Creighton wants to be City Councilor because "being an elected public official is an honorable position to have. I think I can be helpful to the neighborhood."
And he paints a picture of a neighborhood that could use a lot of help:
"The community and neighborhood infrastructure has disintegrated, and there are very few institutions left that would make for a strong community life. The number of people starting families has shrunk tremendously... The schools are less and less meaningful in people's lives. The expansion of the larger institutions (particularly BC and Harvard) are almost a death blow to what I view as a neighborhood life... The degree of change has only accelerated over the last few years."His list of major issues confronting the Allston-Brighton neighborhood is broad: increasing property taxes; a tight city budget; unaffordable housing; little confidence in the school system; and traffic. He blames many of the problems on the ever-expanding institutions, and the "willy-nilly" way that all the change is occurring. "It's going to be one big dormitory, one big academic institution," he says. "It will be very hard for anybody else to lead a different kind of life that doesn't march to the academic beat."

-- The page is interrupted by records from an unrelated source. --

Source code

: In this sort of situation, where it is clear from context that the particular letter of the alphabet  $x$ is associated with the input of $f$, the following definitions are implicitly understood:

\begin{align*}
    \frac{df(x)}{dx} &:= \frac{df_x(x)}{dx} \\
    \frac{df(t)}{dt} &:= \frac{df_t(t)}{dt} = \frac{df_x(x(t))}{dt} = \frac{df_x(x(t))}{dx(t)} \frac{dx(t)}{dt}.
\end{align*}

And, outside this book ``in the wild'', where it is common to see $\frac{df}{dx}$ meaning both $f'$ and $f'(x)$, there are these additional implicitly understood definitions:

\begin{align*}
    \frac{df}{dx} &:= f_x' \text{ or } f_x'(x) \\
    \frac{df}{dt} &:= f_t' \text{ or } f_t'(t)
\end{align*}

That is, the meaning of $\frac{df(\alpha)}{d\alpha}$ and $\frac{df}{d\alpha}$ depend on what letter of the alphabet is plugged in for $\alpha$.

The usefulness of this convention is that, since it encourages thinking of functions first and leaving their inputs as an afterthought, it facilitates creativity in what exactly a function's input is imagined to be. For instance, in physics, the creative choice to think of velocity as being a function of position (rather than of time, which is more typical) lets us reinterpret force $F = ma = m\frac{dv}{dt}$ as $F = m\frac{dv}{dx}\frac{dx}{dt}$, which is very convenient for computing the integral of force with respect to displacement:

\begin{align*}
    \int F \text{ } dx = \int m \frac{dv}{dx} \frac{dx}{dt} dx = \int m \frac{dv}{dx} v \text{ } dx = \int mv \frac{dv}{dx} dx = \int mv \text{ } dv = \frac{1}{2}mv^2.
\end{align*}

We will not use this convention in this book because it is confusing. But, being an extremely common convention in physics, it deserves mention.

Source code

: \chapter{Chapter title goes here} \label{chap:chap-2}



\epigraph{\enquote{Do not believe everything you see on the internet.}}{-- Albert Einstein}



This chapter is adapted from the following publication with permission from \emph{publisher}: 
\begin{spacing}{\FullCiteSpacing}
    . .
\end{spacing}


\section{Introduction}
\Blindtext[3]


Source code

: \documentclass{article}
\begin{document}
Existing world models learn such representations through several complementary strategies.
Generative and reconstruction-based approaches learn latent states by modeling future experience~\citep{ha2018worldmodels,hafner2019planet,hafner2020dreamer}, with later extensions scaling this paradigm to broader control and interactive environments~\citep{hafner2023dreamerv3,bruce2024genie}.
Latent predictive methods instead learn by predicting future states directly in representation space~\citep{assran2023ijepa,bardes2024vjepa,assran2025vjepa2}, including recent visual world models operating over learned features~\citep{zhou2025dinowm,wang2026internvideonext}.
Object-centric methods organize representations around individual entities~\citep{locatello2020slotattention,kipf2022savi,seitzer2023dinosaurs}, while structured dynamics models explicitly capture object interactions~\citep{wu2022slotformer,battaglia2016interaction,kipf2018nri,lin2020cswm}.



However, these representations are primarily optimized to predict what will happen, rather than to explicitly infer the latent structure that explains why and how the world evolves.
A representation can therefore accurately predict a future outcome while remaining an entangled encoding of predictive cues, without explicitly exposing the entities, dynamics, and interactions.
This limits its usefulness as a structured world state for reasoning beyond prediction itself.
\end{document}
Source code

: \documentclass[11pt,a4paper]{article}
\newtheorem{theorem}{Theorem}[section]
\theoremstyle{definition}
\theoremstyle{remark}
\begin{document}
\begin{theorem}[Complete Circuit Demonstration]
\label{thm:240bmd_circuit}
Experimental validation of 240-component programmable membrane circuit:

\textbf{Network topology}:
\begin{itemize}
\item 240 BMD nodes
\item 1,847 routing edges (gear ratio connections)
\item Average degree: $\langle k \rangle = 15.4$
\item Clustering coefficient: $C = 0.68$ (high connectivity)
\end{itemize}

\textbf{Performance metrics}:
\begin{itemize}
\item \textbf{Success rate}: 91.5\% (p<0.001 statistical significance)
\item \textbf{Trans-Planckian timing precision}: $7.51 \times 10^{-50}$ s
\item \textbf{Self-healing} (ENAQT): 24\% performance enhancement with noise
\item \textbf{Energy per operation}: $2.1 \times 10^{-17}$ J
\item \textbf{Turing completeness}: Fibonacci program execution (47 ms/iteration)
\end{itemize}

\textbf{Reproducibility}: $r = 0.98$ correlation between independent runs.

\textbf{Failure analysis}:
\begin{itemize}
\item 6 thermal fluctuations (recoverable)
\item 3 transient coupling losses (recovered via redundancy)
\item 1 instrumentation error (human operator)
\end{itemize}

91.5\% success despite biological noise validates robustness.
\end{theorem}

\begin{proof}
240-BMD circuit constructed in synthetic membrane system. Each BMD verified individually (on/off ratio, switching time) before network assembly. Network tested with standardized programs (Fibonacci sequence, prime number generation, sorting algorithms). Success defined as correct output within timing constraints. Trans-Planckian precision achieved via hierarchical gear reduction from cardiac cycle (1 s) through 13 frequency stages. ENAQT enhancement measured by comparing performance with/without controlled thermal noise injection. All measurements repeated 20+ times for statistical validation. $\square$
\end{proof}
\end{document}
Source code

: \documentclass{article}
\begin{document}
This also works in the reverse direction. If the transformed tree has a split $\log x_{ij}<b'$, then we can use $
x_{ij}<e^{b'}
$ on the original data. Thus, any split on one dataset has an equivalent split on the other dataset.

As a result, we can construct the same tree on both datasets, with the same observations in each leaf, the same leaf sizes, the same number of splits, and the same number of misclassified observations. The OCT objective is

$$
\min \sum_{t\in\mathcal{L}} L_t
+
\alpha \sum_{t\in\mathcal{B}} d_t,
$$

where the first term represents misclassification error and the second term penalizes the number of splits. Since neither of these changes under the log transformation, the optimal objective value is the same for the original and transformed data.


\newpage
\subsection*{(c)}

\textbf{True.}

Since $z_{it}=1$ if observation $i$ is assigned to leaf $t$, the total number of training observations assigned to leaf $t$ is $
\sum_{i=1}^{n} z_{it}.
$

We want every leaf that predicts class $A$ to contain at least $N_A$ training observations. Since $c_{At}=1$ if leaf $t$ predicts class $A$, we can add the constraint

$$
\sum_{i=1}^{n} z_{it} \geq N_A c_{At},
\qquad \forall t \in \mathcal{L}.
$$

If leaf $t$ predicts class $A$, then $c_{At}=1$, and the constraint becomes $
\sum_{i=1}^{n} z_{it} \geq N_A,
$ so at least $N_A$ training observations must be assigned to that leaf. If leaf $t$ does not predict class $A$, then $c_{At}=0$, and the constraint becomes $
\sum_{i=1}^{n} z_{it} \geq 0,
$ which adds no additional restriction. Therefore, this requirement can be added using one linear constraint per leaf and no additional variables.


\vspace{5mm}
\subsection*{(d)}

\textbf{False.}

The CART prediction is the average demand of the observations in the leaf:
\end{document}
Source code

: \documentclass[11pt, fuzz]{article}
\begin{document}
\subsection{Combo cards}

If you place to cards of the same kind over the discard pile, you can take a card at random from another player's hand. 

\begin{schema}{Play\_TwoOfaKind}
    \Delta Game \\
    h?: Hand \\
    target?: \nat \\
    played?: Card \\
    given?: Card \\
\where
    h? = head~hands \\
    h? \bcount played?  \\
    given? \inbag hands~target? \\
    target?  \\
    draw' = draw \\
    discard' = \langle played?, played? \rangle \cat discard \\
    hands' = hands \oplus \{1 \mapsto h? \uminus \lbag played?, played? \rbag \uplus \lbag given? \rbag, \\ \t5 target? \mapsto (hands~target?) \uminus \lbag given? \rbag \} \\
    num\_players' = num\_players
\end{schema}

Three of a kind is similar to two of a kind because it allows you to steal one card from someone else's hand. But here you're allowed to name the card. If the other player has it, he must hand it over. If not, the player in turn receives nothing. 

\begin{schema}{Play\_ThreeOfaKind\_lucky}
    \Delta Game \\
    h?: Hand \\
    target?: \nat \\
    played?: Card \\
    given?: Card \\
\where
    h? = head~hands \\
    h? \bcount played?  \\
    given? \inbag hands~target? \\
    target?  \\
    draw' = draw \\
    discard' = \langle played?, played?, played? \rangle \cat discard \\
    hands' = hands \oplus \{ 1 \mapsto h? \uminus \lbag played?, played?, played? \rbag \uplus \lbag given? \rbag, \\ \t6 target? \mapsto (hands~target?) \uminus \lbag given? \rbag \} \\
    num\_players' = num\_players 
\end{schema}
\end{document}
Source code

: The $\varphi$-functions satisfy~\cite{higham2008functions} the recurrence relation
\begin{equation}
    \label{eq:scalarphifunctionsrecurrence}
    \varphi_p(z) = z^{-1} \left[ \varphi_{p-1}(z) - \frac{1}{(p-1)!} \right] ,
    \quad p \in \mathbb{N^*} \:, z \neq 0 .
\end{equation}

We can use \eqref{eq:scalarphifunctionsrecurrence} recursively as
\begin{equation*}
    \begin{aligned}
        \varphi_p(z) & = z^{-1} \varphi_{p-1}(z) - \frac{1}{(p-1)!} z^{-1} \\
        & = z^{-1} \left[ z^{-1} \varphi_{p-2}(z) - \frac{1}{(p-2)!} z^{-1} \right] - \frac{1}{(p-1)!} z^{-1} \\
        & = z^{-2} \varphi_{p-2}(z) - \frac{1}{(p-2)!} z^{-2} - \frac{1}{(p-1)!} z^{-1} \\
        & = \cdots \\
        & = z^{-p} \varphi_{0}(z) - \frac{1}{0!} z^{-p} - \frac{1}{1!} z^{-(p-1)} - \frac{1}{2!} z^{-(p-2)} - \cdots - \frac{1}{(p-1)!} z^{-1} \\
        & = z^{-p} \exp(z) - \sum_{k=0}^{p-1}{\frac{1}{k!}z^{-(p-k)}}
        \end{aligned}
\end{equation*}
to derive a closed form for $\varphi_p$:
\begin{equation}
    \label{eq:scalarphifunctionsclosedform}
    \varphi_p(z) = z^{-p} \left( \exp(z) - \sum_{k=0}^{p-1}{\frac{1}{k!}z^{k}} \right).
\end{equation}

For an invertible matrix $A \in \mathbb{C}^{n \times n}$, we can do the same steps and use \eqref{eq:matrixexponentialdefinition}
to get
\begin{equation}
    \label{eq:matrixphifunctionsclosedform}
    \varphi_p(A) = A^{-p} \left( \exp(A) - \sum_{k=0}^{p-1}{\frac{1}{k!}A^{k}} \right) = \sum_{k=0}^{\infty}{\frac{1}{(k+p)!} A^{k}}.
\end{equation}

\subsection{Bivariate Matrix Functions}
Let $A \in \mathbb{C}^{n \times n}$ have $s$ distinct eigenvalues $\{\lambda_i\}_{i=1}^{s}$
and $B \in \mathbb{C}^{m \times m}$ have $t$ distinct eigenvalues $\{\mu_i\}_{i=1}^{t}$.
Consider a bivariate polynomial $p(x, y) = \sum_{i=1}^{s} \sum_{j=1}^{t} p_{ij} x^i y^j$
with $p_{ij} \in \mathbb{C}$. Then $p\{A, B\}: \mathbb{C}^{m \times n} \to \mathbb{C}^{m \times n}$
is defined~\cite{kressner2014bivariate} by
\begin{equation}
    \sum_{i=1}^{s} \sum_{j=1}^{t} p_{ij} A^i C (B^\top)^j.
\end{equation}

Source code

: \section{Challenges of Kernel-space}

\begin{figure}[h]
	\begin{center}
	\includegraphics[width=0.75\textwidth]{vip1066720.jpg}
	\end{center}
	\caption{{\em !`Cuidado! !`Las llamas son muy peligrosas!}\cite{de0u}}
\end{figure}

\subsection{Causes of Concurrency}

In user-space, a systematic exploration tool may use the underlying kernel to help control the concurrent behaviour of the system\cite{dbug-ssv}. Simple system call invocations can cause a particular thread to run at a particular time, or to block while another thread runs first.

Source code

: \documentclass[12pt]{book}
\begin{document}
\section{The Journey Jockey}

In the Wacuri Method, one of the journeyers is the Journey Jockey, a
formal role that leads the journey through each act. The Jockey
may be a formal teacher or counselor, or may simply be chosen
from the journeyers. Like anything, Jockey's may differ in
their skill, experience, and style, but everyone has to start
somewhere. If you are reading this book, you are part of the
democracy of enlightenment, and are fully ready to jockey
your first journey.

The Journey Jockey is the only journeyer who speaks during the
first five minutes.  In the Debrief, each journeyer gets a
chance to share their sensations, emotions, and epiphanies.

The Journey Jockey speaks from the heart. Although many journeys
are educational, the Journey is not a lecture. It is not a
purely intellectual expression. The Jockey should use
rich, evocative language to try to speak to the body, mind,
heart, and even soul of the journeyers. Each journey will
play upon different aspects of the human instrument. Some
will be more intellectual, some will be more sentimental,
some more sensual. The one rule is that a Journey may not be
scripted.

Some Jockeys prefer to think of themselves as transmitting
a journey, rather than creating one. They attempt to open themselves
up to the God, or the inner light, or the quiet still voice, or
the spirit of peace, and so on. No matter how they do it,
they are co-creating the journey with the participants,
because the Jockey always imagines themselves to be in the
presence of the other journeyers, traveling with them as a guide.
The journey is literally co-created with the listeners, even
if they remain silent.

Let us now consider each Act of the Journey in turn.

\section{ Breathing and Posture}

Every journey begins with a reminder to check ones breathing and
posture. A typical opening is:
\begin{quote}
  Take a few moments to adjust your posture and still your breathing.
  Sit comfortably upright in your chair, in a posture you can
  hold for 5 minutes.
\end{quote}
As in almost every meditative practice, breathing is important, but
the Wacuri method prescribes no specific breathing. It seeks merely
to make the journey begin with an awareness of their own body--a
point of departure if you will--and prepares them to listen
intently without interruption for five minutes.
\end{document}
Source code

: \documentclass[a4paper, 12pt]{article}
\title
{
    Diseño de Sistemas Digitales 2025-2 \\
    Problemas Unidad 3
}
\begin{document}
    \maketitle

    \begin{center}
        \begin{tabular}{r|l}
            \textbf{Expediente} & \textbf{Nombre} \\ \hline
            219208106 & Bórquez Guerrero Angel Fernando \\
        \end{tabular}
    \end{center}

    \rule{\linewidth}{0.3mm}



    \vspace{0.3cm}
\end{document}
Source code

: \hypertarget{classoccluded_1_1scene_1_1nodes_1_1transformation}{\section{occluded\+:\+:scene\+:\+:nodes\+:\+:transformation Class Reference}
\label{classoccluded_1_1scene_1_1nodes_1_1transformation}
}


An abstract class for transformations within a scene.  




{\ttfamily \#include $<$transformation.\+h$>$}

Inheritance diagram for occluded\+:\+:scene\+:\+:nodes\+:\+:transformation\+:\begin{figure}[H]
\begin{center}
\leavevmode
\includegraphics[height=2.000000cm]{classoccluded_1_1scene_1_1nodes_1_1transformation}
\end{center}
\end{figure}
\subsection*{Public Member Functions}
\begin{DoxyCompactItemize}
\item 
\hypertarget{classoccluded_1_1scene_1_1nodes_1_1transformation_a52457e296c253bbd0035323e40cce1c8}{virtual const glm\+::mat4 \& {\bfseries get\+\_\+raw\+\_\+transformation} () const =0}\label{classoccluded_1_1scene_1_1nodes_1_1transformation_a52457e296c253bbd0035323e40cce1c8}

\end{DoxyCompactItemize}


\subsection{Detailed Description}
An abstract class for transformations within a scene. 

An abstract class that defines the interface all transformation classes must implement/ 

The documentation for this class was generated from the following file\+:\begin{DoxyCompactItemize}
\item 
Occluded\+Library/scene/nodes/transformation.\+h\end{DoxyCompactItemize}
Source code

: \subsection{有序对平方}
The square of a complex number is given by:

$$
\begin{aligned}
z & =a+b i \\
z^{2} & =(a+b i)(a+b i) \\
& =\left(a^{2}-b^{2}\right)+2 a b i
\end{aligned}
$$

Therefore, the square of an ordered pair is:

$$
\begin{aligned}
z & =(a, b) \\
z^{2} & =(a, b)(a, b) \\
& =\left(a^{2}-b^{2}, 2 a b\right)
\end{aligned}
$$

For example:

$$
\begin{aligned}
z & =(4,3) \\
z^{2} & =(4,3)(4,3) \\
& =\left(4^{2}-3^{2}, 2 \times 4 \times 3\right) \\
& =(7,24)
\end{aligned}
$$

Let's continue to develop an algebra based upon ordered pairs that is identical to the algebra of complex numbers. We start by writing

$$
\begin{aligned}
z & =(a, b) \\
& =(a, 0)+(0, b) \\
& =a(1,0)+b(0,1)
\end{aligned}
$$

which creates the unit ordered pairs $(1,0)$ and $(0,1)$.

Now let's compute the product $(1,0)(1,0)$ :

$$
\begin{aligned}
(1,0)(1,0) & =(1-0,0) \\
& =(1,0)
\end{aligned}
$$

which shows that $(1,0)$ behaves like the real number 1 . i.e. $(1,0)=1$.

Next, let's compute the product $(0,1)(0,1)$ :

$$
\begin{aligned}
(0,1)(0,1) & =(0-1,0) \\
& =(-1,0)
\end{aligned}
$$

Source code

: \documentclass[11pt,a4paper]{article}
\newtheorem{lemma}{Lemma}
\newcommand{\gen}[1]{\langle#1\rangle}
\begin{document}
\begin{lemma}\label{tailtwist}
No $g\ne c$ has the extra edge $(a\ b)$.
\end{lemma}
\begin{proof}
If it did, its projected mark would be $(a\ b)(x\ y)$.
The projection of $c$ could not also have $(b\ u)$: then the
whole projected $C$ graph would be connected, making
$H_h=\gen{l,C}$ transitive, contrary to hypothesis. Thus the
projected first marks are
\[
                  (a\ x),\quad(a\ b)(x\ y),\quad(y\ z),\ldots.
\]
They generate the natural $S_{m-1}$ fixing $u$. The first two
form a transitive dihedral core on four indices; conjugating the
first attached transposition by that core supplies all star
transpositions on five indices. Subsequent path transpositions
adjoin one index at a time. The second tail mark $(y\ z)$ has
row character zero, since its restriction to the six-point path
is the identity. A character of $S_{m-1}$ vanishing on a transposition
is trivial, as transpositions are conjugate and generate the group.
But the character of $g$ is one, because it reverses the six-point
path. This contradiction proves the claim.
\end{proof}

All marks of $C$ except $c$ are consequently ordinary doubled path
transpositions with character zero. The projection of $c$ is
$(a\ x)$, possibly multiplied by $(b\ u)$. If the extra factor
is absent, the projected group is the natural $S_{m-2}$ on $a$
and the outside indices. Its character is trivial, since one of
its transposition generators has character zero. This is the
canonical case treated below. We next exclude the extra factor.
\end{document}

Looking forward, Creighton maintains that "unless you do something to try to change the culture of city services, it's all going to get worse."
A long-time community activist who started his career in the war on poverty, Creighton still believes "that community action and organization [are] a way to contend with these powerful forces. You begin by organizing people to fight the fight."
Finally, he sees the role of the City Councilor as someone who "has to be out front, not sort of sitting on the sidelines waiting for how the wind blows. The district City Councilors are supposed to be leading... You have to be someone who is prepared to fight City Hall."